The action starts when an aging Brit picks up the phone and hears a mysterious voice on the other end: “Remember you must die.”

Pretty soon, multiple characters in Muriel Spark’s Memento Mori receive these pesky calls.

I wasn’t sure I would like a book filled with wrinkly oldsters taking tea and answering nuisance calls. But it wasn’t long before Dame Lettie, Mrs. Pettigrew and the grannies won me over.

Dame Lettie can barely haul her girth up a flight of stairs. She constantly changes her will, depending on who she argued with that day.

Charmian Colston is an author long past her glory. She issues instructions to her maid, Taylor. The problem is, Taylor left Charmian’s employ quite some time ago.

Alec Warner, fussy old sociologist, ends every conversation by jotting down lab-accurate notes and filing them in the cabinets back at his flat. Either he’s leaving some great field notes for future archeaologists, or he’s planning quite a novel.

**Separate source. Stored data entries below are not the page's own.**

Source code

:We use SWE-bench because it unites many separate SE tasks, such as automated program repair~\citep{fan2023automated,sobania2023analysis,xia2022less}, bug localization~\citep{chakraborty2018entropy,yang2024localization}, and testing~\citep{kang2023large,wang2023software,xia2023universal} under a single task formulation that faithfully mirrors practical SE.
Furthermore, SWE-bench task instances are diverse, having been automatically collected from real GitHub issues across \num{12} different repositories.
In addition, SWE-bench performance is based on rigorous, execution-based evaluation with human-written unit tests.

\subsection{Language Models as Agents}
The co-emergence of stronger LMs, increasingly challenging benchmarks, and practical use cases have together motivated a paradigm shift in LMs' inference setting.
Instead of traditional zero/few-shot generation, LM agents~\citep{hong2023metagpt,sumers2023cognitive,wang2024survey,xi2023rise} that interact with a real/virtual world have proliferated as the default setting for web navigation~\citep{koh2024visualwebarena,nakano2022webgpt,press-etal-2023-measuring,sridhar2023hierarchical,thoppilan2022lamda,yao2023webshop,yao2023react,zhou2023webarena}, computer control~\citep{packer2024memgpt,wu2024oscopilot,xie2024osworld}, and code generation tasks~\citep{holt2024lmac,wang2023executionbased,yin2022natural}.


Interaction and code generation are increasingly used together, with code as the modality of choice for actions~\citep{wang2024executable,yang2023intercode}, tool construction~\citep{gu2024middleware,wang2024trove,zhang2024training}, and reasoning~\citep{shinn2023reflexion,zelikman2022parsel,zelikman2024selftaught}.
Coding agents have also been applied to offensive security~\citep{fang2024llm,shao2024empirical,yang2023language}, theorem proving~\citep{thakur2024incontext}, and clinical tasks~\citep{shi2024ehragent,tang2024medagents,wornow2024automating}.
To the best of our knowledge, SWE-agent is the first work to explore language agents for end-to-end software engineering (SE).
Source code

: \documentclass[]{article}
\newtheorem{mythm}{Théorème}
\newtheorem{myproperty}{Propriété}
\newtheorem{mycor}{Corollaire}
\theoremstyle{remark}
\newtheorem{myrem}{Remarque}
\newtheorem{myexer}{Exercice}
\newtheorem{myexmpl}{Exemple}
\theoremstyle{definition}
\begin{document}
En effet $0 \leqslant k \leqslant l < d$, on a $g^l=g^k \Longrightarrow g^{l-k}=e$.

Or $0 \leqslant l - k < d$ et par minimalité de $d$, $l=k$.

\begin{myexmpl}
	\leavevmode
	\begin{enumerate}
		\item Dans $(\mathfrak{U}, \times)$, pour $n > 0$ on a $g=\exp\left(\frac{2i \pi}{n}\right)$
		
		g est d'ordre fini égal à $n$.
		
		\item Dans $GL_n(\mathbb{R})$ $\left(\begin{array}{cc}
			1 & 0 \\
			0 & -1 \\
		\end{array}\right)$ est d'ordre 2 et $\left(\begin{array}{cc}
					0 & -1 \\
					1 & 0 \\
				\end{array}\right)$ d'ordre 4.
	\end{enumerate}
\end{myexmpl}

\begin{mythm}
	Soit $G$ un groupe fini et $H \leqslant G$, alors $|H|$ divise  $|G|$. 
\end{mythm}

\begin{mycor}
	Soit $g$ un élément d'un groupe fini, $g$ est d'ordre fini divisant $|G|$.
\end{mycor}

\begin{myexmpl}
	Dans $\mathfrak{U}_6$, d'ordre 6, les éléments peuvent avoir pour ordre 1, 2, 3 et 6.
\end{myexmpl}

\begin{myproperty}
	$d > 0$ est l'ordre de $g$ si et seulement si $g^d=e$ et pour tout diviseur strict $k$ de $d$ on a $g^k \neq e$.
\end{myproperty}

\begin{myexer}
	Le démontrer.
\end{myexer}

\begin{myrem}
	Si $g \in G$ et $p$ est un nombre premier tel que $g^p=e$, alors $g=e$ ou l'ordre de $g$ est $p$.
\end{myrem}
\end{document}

Mrs. Pettigrew is the kind of household help that ends up named in her employer’s will. Is it because she fluffs the couch pillows just right or is she up to something else?

Then there are the grannies, a dozen women confined to the hospital ward. Granny Valvona keeps the whole crew up to date on their horoscopes and Granny Barnacle invents a more fitting name for the nasty new charge nurse.

These folks are linked together by old rivalries and romances. No wonder old Alec takes loads of notes. By the time a human reaches 83-years-old, he or she is material for a dozen books.

The only thing more fun than reading this book would be watching the movie. Why haven’t they made it yet?